#### DATA RECORDS
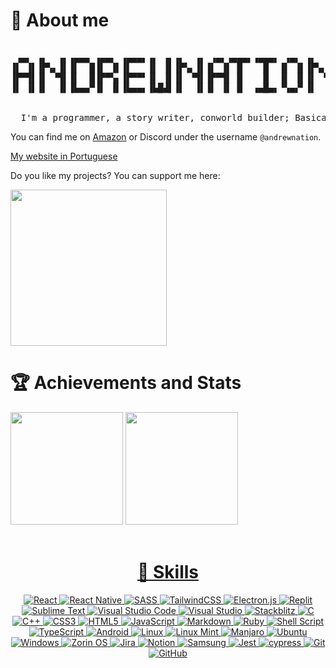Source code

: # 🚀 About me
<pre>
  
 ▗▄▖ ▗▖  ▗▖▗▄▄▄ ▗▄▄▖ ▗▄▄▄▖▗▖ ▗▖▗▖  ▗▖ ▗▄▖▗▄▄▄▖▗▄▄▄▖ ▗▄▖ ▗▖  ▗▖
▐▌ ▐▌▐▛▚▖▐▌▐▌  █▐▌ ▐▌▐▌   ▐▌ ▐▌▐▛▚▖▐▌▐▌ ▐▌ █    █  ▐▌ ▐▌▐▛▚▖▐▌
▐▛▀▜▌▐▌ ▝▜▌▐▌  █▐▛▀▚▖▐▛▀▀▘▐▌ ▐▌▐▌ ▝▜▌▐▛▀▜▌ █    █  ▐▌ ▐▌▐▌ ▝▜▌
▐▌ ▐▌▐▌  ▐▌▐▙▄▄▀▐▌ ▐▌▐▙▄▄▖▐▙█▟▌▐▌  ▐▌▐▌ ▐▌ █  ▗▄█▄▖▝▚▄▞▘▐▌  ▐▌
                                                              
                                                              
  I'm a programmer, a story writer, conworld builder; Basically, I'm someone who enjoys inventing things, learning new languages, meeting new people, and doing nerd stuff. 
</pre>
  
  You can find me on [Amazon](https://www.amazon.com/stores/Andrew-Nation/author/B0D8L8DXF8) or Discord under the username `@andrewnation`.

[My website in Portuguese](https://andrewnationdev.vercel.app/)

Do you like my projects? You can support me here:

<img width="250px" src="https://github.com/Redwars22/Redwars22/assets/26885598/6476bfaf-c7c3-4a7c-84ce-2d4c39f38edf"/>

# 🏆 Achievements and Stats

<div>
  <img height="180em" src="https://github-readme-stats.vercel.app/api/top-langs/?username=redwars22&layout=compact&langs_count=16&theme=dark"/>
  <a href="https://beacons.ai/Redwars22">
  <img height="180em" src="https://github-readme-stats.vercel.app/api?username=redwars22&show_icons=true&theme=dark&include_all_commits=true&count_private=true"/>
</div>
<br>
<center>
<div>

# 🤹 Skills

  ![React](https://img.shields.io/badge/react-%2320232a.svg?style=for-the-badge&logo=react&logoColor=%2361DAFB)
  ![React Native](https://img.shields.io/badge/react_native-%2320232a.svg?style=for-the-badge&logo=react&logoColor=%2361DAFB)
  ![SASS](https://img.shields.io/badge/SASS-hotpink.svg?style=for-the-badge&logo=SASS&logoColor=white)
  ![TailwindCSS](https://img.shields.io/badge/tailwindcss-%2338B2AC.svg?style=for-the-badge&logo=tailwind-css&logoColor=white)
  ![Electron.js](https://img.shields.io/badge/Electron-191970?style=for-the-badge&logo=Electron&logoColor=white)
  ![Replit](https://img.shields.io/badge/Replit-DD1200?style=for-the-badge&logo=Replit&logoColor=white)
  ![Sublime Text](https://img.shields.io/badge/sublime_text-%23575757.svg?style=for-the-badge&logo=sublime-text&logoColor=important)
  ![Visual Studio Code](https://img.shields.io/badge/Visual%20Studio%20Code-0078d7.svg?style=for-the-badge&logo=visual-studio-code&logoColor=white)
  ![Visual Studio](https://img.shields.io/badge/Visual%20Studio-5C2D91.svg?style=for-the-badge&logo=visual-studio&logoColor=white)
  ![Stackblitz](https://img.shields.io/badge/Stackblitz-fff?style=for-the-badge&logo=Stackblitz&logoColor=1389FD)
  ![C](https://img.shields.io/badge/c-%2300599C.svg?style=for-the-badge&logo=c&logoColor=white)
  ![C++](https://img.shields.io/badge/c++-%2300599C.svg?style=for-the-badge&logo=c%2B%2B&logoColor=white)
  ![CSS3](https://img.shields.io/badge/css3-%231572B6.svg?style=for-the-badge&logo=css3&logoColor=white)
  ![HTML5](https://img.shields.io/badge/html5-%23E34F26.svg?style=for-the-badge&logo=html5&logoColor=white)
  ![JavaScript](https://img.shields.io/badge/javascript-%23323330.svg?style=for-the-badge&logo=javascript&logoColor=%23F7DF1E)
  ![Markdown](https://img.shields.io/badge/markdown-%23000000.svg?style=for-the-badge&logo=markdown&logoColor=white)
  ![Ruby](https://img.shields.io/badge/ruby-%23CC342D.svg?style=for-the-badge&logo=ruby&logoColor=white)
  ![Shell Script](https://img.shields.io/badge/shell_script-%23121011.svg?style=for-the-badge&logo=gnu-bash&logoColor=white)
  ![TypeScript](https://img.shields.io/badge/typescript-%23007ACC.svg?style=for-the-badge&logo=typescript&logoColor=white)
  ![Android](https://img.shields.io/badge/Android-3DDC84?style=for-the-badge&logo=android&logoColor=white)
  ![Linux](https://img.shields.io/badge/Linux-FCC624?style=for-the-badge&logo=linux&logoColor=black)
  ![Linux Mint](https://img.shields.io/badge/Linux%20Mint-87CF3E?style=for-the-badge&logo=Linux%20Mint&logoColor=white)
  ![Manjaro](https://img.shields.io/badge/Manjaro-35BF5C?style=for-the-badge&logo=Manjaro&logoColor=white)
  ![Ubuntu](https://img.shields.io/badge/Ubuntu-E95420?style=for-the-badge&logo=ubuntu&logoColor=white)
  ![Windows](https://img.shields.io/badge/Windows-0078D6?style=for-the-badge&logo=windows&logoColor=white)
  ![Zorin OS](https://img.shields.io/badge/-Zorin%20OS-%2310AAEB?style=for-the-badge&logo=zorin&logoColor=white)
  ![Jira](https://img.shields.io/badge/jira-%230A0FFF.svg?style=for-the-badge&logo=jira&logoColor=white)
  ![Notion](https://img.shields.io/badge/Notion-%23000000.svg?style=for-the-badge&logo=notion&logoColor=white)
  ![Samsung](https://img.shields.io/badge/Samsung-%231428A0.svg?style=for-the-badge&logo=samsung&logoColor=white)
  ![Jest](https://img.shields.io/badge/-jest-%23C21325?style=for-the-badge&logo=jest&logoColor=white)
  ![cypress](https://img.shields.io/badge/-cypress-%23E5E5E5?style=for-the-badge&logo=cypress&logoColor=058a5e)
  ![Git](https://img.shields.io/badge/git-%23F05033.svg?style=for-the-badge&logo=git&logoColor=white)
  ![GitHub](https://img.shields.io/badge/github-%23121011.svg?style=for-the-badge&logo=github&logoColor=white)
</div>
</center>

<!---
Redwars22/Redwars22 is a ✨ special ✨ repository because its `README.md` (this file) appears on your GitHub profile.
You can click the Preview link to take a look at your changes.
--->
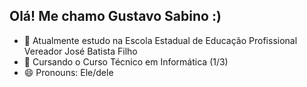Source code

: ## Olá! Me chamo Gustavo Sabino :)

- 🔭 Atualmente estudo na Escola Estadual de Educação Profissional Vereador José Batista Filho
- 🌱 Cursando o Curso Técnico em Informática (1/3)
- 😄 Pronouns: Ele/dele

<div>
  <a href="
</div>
########
#### DATA RECORDS
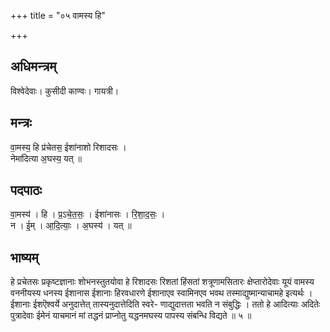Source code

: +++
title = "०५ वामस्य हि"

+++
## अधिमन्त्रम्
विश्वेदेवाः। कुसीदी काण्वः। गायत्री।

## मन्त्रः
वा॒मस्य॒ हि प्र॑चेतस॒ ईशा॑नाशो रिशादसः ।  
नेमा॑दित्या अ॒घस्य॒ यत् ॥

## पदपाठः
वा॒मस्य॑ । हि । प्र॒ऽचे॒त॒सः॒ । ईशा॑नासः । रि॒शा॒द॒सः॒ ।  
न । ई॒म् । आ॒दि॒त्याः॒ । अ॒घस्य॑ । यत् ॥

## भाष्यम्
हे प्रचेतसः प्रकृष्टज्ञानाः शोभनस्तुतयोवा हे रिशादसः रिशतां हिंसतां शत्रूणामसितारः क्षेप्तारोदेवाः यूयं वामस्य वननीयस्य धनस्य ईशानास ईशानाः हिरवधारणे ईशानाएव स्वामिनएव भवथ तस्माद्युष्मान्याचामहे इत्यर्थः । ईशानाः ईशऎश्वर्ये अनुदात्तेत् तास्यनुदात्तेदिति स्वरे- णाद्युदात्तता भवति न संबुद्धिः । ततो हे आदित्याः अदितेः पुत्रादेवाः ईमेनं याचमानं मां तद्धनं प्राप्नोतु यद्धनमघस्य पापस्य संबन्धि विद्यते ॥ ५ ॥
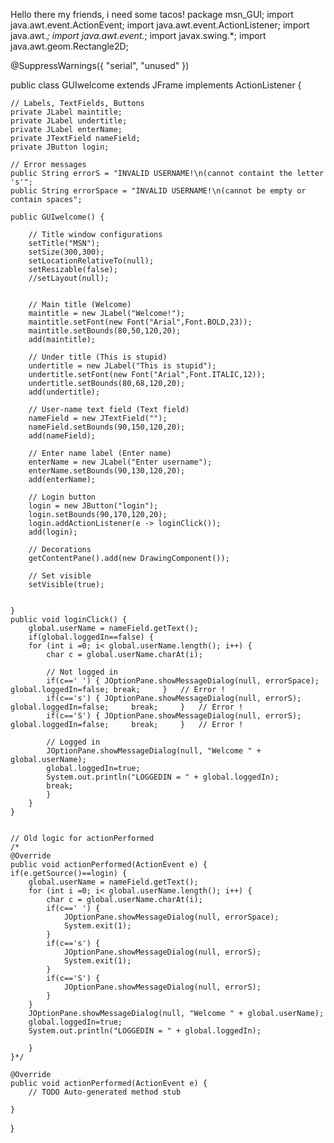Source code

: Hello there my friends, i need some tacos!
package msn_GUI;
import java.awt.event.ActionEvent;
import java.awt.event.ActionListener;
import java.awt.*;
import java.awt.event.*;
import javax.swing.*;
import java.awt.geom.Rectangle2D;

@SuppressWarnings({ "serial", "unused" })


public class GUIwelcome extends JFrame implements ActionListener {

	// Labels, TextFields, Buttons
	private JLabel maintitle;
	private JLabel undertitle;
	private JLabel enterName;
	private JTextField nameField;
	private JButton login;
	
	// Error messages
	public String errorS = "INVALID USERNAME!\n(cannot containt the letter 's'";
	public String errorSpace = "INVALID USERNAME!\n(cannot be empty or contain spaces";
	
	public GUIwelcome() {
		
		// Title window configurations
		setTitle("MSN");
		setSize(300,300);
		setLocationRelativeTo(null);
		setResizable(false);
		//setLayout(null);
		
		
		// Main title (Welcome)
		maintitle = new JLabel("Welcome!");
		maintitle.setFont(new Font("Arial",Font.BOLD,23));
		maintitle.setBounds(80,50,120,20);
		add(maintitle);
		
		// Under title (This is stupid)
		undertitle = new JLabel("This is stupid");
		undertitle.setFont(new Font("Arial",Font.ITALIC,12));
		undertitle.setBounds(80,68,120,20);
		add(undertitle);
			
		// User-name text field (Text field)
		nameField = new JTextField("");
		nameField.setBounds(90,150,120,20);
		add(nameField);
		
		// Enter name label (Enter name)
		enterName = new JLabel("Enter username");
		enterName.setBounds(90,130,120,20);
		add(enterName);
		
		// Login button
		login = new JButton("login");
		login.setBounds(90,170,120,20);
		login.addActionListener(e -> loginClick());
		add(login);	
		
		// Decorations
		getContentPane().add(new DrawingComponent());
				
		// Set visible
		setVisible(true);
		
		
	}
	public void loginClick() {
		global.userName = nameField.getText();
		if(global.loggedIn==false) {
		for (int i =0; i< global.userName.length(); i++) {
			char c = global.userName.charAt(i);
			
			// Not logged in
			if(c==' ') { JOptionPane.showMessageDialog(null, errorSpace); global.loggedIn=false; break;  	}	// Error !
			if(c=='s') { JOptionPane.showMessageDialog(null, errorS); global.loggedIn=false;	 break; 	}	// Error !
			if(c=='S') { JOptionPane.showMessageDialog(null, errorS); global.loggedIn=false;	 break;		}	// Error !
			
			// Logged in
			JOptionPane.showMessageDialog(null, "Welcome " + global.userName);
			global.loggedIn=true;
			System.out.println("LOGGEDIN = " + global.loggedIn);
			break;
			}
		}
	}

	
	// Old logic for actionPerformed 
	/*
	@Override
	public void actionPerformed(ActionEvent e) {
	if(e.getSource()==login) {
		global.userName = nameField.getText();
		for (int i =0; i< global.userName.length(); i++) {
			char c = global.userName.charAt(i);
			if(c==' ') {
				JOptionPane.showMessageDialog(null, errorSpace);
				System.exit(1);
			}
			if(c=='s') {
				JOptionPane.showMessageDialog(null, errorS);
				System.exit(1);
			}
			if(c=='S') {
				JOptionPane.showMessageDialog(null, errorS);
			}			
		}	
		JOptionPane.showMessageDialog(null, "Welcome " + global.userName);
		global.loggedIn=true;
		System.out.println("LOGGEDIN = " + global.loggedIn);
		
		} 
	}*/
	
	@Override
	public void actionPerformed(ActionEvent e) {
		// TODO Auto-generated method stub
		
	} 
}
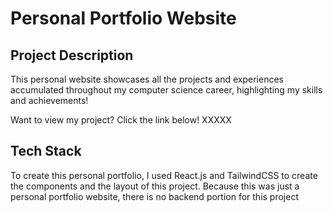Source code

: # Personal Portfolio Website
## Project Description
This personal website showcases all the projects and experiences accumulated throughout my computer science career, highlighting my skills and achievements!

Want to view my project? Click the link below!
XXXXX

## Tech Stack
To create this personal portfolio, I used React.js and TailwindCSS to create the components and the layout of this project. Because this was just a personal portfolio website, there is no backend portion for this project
########
TASK STATEMENT: A single number is the whole answer: how many lines in the entries hold the word "JButton".

SOLUTION TO THE PROBLEM: 2